The Truck Kit — What Lives in My Rig Year-Round
The pack is what you walk to the river with. The truck kit is what makes it possible to leave at 4 AM without thinking — the knives, the jacket, the leaders, the cigar.
Here’s the morning a good truck kit buys you. It’s 4 AM, the driveway’s dark, the coffee’s hot in the Yeti Rambler, the rod’s already locked on the Riversmith on the roof — and you could be on the road out of Colorado Springs in under three minutes. No checklist. No standing in the garage holding a headlamp, wondering whether you packed tippet.

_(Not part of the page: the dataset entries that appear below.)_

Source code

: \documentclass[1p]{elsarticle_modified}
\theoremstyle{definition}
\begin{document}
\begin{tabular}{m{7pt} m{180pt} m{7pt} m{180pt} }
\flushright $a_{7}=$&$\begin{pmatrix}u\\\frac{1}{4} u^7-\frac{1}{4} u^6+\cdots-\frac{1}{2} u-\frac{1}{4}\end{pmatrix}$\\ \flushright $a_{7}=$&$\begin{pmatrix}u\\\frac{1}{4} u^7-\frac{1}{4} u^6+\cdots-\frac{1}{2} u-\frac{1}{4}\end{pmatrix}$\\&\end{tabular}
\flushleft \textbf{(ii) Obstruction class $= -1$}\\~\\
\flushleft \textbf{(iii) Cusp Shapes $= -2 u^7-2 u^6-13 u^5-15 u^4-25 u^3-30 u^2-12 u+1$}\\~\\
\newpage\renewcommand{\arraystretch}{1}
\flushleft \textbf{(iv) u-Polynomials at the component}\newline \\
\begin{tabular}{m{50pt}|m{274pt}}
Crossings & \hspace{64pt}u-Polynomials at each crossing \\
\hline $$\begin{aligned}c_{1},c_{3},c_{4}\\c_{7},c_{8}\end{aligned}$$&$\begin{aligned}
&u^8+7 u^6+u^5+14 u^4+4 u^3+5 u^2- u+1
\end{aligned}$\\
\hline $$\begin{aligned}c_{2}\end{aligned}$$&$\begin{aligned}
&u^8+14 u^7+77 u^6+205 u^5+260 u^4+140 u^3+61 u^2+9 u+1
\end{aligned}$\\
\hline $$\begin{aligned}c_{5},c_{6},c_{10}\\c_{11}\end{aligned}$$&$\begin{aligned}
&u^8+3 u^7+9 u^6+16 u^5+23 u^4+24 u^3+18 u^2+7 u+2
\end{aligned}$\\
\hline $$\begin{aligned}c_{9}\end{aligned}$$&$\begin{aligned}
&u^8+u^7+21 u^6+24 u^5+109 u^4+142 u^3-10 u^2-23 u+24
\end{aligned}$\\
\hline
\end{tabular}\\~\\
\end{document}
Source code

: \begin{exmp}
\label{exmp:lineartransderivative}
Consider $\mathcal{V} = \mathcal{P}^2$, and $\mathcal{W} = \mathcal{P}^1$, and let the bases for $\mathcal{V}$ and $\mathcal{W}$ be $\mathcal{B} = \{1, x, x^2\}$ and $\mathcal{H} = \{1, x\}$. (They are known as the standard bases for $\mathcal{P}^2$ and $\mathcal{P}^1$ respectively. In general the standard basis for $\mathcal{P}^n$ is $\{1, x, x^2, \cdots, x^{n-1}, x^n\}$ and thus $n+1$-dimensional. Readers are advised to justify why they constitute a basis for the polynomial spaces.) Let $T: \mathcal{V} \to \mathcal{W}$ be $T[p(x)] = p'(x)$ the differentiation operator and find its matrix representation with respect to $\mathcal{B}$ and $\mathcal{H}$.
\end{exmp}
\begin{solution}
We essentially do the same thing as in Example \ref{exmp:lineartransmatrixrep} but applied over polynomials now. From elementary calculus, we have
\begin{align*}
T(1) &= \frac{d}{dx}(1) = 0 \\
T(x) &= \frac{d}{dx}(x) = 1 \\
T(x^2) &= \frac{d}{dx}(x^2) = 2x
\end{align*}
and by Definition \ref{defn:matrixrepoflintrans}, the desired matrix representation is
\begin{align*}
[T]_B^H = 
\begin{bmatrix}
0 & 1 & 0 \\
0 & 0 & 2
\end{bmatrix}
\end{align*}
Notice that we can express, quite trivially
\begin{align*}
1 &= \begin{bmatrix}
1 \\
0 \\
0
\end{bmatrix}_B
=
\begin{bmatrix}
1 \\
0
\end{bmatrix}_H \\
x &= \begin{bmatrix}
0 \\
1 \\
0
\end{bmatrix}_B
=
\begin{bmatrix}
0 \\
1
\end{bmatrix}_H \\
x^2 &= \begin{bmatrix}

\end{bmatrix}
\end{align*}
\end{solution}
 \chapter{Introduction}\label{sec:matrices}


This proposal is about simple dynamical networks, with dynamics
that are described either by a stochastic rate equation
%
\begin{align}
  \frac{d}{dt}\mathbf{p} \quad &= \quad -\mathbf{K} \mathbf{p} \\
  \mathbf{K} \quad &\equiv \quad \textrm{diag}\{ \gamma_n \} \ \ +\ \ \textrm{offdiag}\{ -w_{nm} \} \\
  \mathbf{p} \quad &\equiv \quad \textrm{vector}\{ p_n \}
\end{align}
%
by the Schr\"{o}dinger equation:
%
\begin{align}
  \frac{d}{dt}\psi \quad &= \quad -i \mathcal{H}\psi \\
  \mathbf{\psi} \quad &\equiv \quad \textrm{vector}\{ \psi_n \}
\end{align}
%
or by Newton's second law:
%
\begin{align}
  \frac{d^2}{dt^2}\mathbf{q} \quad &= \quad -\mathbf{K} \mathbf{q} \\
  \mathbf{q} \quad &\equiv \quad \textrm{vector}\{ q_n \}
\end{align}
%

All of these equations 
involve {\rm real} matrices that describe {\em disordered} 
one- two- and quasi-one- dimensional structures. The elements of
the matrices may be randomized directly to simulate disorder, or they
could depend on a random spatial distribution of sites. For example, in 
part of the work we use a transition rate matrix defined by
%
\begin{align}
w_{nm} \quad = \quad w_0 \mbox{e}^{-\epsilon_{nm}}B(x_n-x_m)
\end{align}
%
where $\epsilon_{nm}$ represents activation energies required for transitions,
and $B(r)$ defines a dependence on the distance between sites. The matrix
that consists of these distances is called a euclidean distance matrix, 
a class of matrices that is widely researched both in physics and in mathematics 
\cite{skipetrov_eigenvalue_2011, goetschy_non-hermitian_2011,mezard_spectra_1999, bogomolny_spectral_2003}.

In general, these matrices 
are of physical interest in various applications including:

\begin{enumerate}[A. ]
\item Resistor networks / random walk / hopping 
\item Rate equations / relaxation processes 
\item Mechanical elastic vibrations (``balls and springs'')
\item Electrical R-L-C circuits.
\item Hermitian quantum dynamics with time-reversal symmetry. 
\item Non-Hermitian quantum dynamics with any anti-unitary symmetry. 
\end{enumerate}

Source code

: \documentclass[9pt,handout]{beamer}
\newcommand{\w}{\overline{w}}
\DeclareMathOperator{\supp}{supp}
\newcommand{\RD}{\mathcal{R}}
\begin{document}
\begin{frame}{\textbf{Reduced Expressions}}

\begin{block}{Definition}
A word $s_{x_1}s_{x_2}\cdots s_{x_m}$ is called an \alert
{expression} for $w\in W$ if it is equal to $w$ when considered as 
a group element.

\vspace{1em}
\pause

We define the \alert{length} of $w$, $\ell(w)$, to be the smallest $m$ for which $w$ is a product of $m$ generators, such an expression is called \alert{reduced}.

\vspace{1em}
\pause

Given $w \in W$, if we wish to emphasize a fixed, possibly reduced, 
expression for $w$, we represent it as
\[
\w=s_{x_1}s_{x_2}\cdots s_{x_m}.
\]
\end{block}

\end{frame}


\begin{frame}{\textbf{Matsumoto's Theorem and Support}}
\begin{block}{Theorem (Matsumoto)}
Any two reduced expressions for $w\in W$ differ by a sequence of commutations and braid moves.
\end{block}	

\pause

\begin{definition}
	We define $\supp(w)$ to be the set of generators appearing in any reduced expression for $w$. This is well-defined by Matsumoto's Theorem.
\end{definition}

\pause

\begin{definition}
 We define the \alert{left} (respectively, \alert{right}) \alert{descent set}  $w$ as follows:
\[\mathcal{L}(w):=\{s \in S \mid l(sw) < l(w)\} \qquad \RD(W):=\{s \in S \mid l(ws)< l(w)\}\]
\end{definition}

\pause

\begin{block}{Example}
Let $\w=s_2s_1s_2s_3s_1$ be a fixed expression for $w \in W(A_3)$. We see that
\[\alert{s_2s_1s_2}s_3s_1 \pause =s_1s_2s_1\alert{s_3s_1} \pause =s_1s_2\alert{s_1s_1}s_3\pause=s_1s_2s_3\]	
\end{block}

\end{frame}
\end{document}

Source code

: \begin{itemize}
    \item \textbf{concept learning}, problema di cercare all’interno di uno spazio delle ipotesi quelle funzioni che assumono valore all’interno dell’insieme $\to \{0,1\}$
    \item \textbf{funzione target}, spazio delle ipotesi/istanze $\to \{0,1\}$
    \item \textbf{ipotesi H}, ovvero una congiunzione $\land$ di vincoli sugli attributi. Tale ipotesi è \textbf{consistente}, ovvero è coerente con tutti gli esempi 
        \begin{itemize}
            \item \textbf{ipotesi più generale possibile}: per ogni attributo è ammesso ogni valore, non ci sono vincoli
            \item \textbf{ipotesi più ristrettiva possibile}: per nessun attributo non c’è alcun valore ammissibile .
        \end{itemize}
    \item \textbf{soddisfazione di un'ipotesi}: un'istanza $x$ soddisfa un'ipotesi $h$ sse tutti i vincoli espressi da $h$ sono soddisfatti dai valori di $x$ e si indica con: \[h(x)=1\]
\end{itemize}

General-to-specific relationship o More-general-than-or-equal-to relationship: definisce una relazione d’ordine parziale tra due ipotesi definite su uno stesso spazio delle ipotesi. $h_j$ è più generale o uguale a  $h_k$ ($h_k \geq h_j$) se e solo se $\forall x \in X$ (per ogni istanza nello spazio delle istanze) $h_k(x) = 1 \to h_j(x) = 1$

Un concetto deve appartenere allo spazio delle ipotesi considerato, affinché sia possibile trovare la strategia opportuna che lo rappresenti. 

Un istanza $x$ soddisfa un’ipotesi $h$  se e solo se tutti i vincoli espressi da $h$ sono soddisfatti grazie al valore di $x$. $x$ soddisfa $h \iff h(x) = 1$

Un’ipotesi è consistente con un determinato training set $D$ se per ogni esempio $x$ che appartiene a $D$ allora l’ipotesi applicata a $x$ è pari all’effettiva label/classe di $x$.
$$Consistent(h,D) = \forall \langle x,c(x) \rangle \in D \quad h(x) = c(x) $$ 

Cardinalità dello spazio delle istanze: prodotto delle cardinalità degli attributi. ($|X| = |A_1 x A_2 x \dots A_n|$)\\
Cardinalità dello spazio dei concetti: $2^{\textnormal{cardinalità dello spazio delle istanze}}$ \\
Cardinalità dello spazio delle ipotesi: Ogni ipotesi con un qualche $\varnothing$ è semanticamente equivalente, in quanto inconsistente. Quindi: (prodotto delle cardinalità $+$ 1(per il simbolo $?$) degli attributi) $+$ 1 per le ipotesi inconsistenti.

That’s the whole point of a truck kit.
The pack is what you walk to the river with — I broke that down in What I Bring to the River. The truck kit is what makes the part before the river possible. It’s the layer you didn’t think you’d need, the knife that handles the thing you didn’t plan for, the spare leader for when a willow eats your last one with a fish still rising. None of it gets photographed. All of it earns its space the hard way — by saving a day you’d otherwise have lost.
Here’s everything that lives in mine, year-round.
What should you keep in your truck for fly fishing?
The short version: the stuff that lets you leave at 4 AM without thinking. Two knives, a warm jacket, a backup leader-and-tippet kit, food and water that survive a hot cab, and a headlamp. Rods ride on the roof, not in the cab. Everything else earns its place by rescuing a trip you didn’t plan for. Now the long version — because the details are where this either works or doesn’t.
Two knives — different jobs
A truck without a sharp blade is a truck with a problem waiting to happen. I keep two Montana Knife Company blades in the rig because they do completely different jobs and I got tired of asking one knife to be both.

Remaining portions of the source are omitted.